Oil isolation: Aerial parts of A. herba-alba were shadedried (21 days) at room temperature with ventilation, minced and immediately hydrodistilled (100 g) for 3 h using a modified Clevenger-type apparatus. The oil was extracted from the distillate with diethyl ether and then dried over anhydrous sodium sulfate. After filtration, the solvent was removed by distillation under reduced pressure in a rotary evaporator at 30°C and the pure oil kept at 4°C in the dark, until the moment of analysis.

Gas chromatography analysis: The isolated oil was diluted with pentane, and 0.2 µL was sampled for the gas chromatographic analysis. A Chrompack CP 9002 gas chromatograph equipped with an apolar DB-1 fused silica capillary column (30 m z 0.25 mm, film thickness 0.25 µm) was used. Operating conditions: oven temperature program from 50°C (10 min) to 260°C at 2°C/min; "split mode" ratio 1:20; carrier gas N^sub 2^, flow rate 1 mL/min; injector and flam ionisation detector (FID) were heated at 250°C and 26°0C, respectively.

Gas chromatography/mass spectrometry analysis: GC/MS analyses were performed on a Shimadzu capillary gas chromatograph directly coupled to the mass spectrometer system (model GC-17A/SM-QP500). A DB-1 fused silica capillary column (30 m x 0.25 mm, 0.25 µm film thickness) was used under the following conditions: oven temperature program from 50°C (10 min) to 250°C at 2°C/min; injector temperature, 250°C; carrier gas He, flow rate 1 mL/min; injected volume 0.2 µL; ionization energy 70 eV, in the EI mode; ion source temperature 250°C; scan mass range of m/z 35-400.

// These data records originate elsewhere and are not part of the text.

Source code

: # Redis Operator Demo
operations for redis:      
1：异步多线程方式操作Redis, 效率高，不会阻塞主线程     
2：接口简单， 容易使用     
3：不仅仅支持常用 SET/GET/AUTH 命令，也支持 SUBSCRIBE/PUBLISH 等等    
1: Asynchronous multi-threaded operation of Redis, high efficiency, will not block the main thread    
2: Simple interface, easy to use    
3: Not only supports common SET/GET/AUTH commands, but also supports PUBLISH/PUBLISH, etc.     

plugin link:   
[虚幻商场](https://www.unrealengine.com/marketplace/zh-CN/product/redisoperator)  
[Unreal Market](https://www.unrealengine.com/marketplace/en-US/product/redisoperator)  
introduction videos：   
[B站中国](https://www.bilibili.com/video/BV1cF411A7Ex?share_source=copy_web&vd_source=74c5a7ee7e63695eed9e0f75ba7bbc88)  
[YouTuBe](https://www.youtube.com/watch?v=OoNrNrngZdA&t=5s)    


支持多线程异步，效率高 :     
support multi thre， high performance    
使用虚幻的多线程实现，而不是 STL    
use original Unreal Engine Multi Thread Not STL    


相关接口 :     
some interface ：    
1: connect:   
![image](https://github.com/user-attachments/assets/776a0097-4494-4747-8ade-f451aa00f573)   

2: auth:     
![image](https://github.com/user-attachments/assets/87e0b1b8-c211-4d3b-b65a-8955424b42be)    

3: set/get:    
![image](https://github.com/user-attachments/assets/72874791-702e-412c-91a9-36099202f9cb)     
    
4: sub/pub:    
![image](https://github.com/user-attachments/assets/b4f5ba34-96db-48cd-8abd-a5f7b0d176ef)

Components identification: The retention indices (RI) were calculated by comparing the retention times of the eluting peaks with those of the C5-C28 n-alkanes using the van den Dool and Kratz formula (24). Identification of the components was done by GC and GC/MS. The fragmentation patterns of mass spectra were compared with those stored in the spectrometric electronic library (NIST) and with those reported in the literature (25-28). The concentration of the components was electronically calculated from the GC peak areas without the use of correction factors.